*** Opening Available data ***
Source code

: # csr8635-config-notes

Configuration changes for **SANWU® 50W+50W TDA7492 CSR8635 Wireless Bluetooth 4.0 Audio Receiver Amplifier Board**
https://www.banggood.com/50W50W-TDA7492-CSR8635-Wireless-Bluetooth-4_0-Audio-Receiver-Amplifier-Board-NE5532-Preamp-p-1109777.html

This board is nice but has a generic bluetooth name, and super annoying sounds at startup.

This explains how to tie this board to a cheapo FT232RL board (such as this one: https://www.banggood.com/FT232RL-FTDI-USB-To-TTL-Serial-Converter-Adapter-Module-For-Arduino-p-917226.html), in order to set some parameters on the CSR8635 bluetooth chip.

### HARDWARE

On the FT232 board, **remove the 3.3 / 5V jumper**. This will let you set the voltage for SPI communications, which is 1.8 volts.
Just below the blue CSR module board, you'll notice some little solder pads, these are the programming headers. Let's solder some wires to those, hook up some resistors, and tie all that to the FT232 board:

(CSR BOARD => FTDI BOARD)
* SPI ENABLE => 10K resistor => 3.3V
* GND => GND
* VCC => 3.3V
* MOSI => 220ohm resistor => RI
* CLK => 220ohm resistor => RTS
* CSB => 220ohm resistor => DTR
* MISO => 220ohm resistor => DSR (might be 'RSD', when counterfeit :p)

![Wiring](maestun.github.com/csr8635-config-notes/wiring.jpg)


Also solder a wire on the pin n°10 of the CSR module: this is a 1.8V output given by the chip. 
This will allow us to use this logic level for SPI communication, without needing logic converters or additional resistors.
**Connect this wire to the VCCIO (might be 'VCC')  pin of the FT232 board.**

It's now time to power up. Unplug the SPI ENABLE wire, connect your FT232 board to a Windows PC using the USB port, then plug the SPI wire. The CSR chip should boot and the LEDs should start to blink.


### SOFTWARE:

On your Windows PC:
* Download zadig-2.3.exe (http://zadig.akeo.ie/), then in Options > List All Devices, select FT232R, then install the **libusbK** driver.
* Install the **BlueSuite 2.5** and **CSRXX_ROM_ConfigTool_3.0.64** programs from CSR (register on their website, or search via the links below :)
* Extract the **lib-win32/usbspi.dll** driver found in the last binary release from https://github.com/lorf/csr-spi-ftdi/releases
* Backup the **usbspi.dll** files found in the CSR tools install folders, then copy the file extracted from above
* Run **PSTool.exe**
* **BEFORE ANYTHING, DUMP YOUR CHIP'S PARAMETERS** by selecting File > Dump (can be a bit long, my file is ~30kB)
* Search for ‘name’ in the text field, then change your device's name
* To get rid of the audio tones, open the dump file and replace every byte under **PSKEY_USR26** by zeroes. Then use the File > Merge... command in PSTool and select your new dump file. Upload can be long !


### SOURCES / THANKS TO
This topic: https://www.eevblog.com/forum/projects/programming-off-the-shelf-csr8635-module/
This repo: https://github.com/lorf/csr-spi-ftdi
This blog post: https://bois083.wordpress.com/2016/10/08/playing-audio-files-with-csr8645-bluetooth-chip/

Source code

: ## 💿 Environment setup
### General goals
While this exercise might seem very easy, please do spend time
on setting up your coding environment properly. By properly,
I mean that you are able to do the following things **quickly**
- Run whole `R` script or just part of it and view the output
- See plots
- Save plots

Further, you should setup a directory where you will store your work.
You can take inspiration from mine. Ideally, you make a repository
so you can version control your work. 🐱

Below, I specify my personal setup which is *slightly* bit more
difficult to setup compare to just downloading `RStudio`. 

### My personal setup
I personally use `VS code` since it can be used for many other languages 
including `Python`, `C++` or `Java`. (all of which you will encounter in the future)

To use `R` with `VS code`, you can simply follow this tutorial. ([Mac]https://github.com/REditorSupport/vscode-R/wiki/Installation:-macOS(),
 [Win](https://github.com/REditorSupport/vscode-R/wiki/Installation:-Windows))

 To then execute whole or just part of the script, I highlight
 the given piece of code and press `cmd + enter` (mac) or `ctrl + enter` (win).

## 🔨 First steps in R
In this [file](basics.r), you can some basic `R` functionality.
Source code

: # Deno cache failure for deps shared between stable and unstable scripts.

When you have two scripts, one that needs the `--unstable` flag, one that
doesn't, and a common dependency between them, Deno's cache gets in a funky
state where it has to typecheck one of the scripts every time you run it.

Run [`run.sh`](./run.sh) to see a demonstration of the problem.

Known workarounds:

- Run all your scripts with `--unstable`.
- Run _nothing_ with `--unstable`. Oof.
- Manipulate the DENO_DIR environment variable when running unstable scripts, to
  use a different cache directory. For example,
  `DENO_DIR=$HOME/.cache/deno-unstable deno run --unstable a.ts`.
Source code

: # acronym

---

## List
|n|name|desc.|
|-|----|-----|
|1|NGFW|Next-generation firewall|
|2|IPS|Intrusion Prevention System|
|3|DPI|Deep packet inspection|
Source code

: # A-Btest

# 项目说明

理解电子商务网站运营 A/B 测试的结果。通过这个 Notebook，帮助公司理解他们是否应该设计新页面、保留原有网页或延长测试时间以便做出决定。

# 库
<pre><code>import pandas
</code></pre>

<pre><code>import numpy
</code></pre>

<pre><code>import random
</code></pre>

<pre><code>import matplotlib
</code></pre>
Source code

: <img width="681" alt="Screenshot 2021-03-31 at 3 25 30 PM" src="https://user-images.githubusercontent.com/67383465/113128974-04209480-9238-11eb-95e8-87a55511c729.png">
*** Closing Available data ***
→ **Exercise requirements**
The output is every entry, printed exactly as it reads.

→ **Answer to this exercise**
Source code

: # csr8635-config-notes

Configuration changes for **SANWU® 50W+50W TDA7492 CSR8635 Wireless Bluetooth 4.0 Audio Receiver Amplifier Board**
https://www.banggood.com/50W50W-TDA7492-CSR8635-Wireless-Bluetooth-4_0-Audio-Receiver-Amplifier-Board-NE5532-Preamp-p-1109777.html

This board is nice but has a generic bluetooth name, and super annoying sounds at startup.

This explains how to tie this board to a cheapo FT232RL board (such as this one: https://www.banggood.com/FT232RL-FTDI-USB-To-TTL-Serial-Converter-Adapter-Module-For-Arduino-p-917226.html), in order to set some parameters on the CSR8635 bluetooth chip.

### HARDWARE

On the FT232 board, **remove the 3.3 / 5V jumper**. This will let you set the voltage for SPI communications, which is 1.8 volts.
Just below the blue CSR module board, you'll notice some little solder pads, these are the programming headers. Let's solder some wires to those, hook up some resistors, and tie all that to the FT232 board:

(CSR BOARD => FTDI BOARD)
* SPI ENABLE => 10K resistor => 3.3V
* GND => GND
* VCC => 3.3V
* MOSI => 220ohm resistor => RI
* CLK => 220ohm resistor => RTS
* CSB => 220ohm resistor => DTR
* MISO => 220ohm resistor => DSR (might be 'RSD', when counterfeit :p)

![Wiring](maestun.github.com/csr8635-config-notes/wiring.jpg)


Also solder a wire on the pin n°10 of the CSR module: this is a 1.8V output given by the chip. 
This will allow us to use this logic level for SPI communication, without needing logic converters or additional resistors.
**Connect this wire to the VCCIO (might be 'VCC')  pin of the FT232 board.**

It's now time to power up. Unplug the SPI ENABLE wire, connect your FT232 board to a Windows PC using the USB port, then plug the SPI wire. The CSR chip should boot and the LEDs should start to blink.


### SOFTWARE:

On your Windows PC:
* Download zadig-2.3.exe (http://zadig.akeo.ie/), then in Options > List All Devices, select FT232R, then install the **libusbK** driver.
* Install the **BlueSuite 2.5** and **CSRXX_ROM_ConfigTool_3.0.64** programs from CSR (register on their website, or search via the links below :)
* Extract the **lib-win32/usbspi.dll** driver found in the last binary release from https://github.com/lorf/csr-spi-ftdi/releases
* Backup the **usbspi.dll** files found in the CSR tools install folders, then copy the file extracted from above
* Run **PSTool.exe**
* **BEFORE ANYTHING, DUMP YOUR CHIP'S PARAMETERS** by selecting File > Dump (can be a bit long, my file is ~30kB)
* Search for ‘name’ in the text field, then change your device's name
* To get rid of the audio tones, open the dump file and replace every byte under **PSKEY_USR26** by zeroes. Then use the File > Merge... command in PSTool and select your new dump file. Upload can be long !


### SOURCES / THANKS TO
This topic: https://www.eevblog.com/forum/projects/programming-off-the-shelf-csr8635-module/
This repo: https://github.com/lorf/csr-spi-ftdi
This blog post: https://bois083.wordpress.com/2016/10/08/playing-audio-files-with-csr8645-bluetooth-chip/

Source code

: ## 💿 Environment setup
### General goals
While this exercise might seem very easy, please do spend time
on setting up your coding environment properly. By properly,
I mean that you are able to do the following things **quickly**
- Run whole `R` script or just part of it and view the output
- See plots
- Save plots

Further, you should setup a directory where you will store your work.
You can take inspiration from mine. Ideally, you make a repository
so you can version control your work. 🐱

Below, I specify my personal setup which is *slightly* bit more
difficult to setup compare to just downloading `RStudio`. 

### My personal setup
I personally use `VS code` since it can be used for many other languages 
including `Python`, `C++` or `Java`. (all of which you will encounter in the future)

To use `R` with `VS code`, you can simply follow this tutorial. ([Mac]https://github.com/REditorSupport/vscode-R/wiki/Installation:-macOS(),
 [Win](https://github.com/REditorSupport/vscode-R/wiki/Installation:-Windows))

 To then execute whole or just part of the script, I highlight
 the given piece of code and press `cmd + enter` (mac) or `ctrl + enter` (win).

## 🔨 First steps in R
In this [file](basics.r), you can some basic `R` functionality.
Source code

: # Deno cache failure for deps shared between stable and unstable scripts.

When you have two scripts, one that needs the `--unstable` flag, one that
doesn't, and a common dependency between them, Deno's cache gets in a funky
state where it has to typecheck one of the scripts every time you run it.

Run [`run.sh`](./run.sh) to see a demonstration of the problem.

Known workarounds:

- Run all your scripts with `--unstable`.
- Run _nothing_ with `--unstable`. Oof.
- Manipulate the DENO_DIR environment variable when running unstable scripts, to
  use a different cache directory. For example,
  `DENO_DIR=$HOME/.cache/deno-unstable deno run --unstable a.ts`.
Source code

: # acronym

---

## List
|n|name|desc.|
|-|----|-----|
|1|NGFW|Next-generation firewall|
|2|IPS|Intrusion Prevention System|
|3|DPI|Deep packet inspection|
Source code

: # A-Btest

# 项目说明

理解电子商务网站运营 A/B 测试的结果。通过这个 Notebook，帮助公司理解他们是否应该设计新页面、保留原有网页或延长测试时间以便做出决定。

# 库
<pre><code>import pandas
</code></pre>

<pre><code>import numpy
</code></pre>

<pre><code>import random
</code></pre>

<pre><code>import matplotlib
</code></pre>
Source code

: <img width="681" alt="Screenshot 2021-03-31 at 3 25 30 PM" src="https://user-images.githubusercontent.com/67383465/113128974-04209480-9238-11eb-95e8-87a55511c729.png">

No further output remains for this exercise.